[R-sig-ME] Overdispersed and zero-inflated - or not - and if so, how to model them? #glmmTMB

Thu Mar 14 19:16:47 CET 2019

Dear Mollie,

- Thank you so, so much for your great and swift reply!

- I understand now the meaning of the dispersion parameters in glmmTMB. 

- DHARMa is a great tool box, with testZeroInflation(simulateResiduals(model)) even better than zero_count from sjstats, as it also works with non-Poisson models and provides great simulation frequency distributions.

- After using this tool, it seems I do not have to use ZI-models, nor dispersion models when I'm working with the genpois model in glmmTMB. This makes life so much easier!

- I will study the information you sent on AIC-comparison between counts and log(counts). For now, I can accept the much higher AIC (8036) with the glmmTMB-genpois on counts compared to the 2068 with glmmTMB-gaussian with log10(counts, 1 <- 0)).

- Sorry to everyone in the glmmTMB development team for thinking Ben Bolker developed glmmTMB, I should have studied the package details. Especially as I saw Mollie's name in the Description file just now. I do not there is a plain text (nor the HTML) code for the 'foot in mouth'-emoji, but I assure you it is here ^1000 ....

PS I responded to Mollie earlier in more detail. I don't know the mailing etiquette and I am happy to send this more detailed mail in this group.

Kind regards,

Hein 

From: Mollie Brooks <mollieebrooks using gmail.com> 
Sent: donderdag 14 maart 2019 16:34
To: Hein van Lieverloo <hein.van.lieverloo using viaeterna.nl>
Cc: R-sig-mixed-models using r-project.org
Subject: Re: [R-sig-ME] Overdispersed and zero-inflated - or not - and if so, how to model them? #glmmTMB

Dear Hein,

See replies below...

On 14Mar 2019, at 15:46, Hein van Lieverloo < <mailto:hein.van.lieverloo using viaeterna.nl> hein.van.lieverloo using viaeterna.nl> wrote:

Dear all,

Keywords: #glmmTMB  #overdisp  #zero_count

I am grateful for this mailing list and in advance, for any helpful
response.
This e-mail has two related questions.
Details (summary, background, approach and results) are given below them.

Question 1: my data are zero-inflated and overdispersed, but what does the
overdispersion parameter in glmmTMB (genpois, negbin1, negbin2) tell me? 
               It is very high in genpois and negbin1 models (see question 2) and I
thought it should be near 1, like in negbin2 (>> 1 is overdispersed, <<1 is
underdispersed)
               But when I test these generalized models for overdispersion
(overdisp from sjstats), no overdispersion is indicated.

The dispersion parameter in a glmmTMB model is there to handle the dispersion and it’s fine if it’s different from 1. So your tests with sjstats seemed to be correct.
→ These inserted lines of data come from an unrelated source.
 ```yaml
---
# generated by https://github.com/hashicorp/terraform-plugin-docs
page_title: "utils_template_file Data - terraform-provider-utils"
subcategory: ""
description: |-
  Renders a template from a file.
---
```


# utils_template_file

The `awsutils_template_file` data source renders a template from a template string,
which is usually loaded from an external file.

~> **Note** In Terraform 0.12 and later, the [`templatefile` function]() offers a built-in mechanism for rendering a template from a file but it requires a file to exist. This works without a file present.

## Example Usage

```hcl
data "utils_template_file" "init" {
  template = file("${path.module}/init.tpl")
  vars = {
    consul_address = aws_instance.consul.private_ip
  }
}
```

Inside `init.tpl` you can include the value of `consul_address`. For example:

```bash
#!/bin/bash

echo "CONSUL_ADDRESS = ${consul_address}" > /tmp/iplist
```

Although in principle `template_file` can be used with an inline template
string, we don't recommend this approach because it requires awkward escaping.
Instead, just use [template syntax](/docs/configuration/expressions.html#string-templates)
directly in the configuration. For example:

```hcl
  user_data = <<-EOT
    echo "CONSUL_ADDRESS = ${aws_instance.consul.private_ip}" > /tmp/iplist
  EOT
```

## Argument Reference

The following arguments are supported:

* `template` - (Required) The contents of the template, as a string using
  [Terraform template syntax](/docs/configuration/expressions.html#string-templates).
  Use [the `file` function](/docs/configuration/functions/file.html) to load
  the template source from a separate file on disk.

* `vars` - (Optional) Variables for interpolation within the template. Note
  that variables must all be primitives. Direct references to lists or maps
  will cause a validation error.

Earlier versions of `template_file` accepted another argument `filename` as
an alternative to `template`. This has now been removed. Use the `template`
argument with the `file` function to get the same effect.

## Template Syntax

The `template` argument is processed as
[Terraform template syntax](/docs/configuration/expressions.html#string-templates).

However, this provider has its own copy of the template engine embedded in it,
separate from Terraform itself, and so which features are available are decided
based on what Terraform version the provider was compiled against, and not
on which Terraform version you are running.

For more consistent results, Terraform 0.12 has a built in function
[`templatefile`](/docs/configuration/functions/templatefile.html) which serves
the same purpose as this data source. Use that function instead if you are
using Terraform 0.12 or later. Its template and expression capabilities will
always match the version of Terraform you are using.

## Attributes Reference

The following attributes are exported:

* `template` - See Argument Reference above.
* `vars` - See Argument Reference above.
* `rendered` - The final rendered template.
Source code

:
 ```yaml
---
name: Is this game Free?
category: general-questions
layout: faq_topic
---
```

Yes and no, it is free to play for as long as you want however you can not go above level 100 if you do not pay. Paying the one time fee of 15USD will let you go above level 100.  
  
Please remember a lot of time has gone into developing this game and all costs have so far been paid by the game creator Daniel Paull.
For descriptions of how the dispersion parameters relate to the variance, see ?sigma.glmmTMB

Question 2: should I use Gaussian on log(counts) with AIC 2068  or use
negbin2 with AIC 8036 and add overdispersion and zero-inflation models to
get a lower AIC (and if so, how?)
               When I use glmmTMB on counts with poisson, I get an AIC of 117 856.
Testing the model with overdisp and zero_count (from the sjstats package), I
find p = 0 (overdispersed) and zc-ratio 0.81 (probable zero-inflation).
               When I use glmmTMB on log10(counts), with 0's estimated to 0.1 so
resulting in -1, I get an AIC of 2068  (with lmer: 2122). Looks fine, but
may be wrong.
               When I use glmmTMB on counts with either genpois (dispersion par
613), negbinom1 (dispersion par 287) or negbinom2 (dispersion par 0.72), I
get AIC's over 8036. Much higher, but may be ok.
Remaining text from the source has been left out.